The Astro observatory of ultraviolet telescopes has been spared the budget ax and will fly again aboard a space shuttle in 1993, reversing an earlier NASA decision to end the project after its successful first mission last December.
Sen. Barbara A. Mikulski, D.-Md., and NASA's chief scientist, Lennard Fisk, made the announcement yesterday at the Johns Hopkins University, home of one of the Astro instruments and astrophysicist Samuel T. Durrance, a payload specialist on the nine-day December mission.
"I talked with NASA leadership. We went back, scrubbed over the whole budget, and we're absolutely committed" to $30 million in funding for the Astro reflight, said Ms. Mikulski, who chairs the Senate Appropriations Subcommittee that oversees the space agency's budget.
Astro was originally scheduled for as many as six flights, but budget cuts and a shortage of shuttle launches prompted NASA change its plans. The $150 million observatory was being dismantled at Kennedy Space Center in January when supporters began lobbying for a reprieve. "We have an obligation to pursue missions like Astro-2," Dr. Fisk said yesterday. He added that no NASA science missions had been curtailed or canceled because of the "relatively small dollars" involved.

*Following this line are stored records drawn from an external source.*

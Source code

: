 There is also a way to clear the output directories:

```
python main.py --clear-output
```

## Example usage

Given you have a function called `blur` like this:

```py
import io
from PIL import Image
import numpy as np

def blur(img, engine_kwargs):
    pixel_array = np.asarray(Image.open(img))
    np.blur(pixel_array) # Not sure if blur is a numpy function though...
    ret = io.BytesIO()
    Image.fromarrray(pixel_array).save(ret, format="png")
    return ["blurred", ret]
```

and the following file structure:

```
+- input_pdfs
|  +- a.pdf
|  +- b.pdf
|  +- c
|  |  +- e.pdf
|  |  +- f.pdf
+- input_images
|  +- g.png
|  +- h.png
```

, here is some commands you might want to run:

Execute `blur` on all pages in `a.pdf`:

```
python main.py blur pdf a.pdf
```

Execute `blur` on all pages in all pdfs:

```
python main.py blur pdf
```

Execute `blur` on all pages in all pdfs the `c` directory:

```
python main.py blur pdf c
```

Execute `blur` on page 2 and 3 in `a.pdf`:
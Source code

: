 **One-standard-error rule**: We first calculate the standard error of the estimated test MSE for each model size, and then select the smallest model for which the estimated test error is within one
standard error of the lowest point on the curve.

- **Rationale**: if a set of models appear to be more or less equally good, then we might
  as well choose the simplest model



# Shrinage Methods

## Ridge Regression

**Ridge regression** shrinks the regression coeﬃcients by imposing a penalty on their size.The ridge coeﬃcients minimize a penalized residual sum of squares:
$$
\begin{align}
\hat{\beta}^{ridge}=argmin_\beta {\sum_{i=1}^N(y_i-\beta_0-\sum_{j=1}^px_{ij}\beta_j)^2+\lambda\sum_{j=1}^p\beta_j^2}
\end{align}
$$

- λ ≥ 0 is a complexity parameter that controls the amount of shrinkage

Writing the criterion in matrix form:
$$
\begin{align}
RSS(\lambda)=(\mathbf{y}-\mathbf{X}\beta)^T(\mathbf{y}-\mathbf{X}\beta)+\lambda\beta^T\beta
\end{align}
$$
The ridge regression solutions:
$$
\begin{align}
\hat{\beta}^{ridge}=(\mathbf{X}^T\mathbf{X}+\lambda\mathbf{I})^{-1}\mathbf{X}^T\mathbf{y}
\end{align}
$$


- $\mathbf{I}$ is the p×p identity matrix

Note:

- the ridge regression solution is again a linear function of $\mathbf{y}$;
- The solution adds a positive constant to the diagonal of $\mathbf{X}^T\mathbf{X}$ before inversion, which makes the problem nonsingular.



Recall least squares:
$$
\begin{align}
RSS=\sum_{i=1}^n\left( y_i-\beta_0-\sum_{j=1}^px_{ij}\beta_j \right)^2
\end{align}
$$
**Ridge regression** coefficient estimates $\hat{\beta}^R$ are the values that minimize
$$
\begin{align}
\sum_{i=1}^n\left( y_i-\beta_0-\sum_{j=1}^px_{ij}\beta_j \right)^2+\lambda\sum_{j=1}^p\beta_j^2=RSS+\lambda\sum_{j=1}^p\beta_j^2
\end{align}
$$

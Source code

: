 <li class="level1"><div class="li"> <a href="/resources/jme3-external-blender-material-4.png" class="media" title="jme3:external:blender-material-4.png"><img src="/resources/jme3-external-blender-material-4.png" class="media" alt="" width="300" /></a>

NASA is currently fighting with Congress to retain funding for development of a space station and is facing a proposed $1 billion in cuts to its fiscal 1992 budget request. Scientists worry that any shortfall will come out of the agency's science budget.
One cutback on Astro-2 involves the observatory's X-ray telescope, built at Goddard Space Flight Center in Greenbelt. It will be dropped, leaving the Hopkins Ultraviolet Telescope, Goddard's Ultraviolet Imaging Telescope and the Wisconsin Ultraviolet Photopolarimeter.
Ms. Mikulski said the reflight would have an impact on "some new projects that are unknown. We need to concentrate on projects already approved or built. I thought it was not in the taxpayers' interest to jettison the investment we have in Astro." Designed to explore some of the hottest and most violent events in the universe by analyzing invisible-from-Earth radiation in the ultraviolet and X-ray wavelengths, the observatory produced a wealth of scientific information during its first mission.
Hopkins astronomer Arthur Davidsen, HUT chief scientist, called Astro-1 "a spectacular scientific success" that "provided only our first glimpse, a very tantalizing one. There are still lots of old questions that remain unanswered and new ones we want to address."
An ebullient Mr. Durrance said yesterday he would be "delighted to fly again," even though his first ride in space was delayed nearly five years by the Challenger explosion, scheduling shifts and problems with the shuttle fleet. Crew selection for the reflight, tentatively scheduled for launch in October 1993, could come as early as this fall, he said.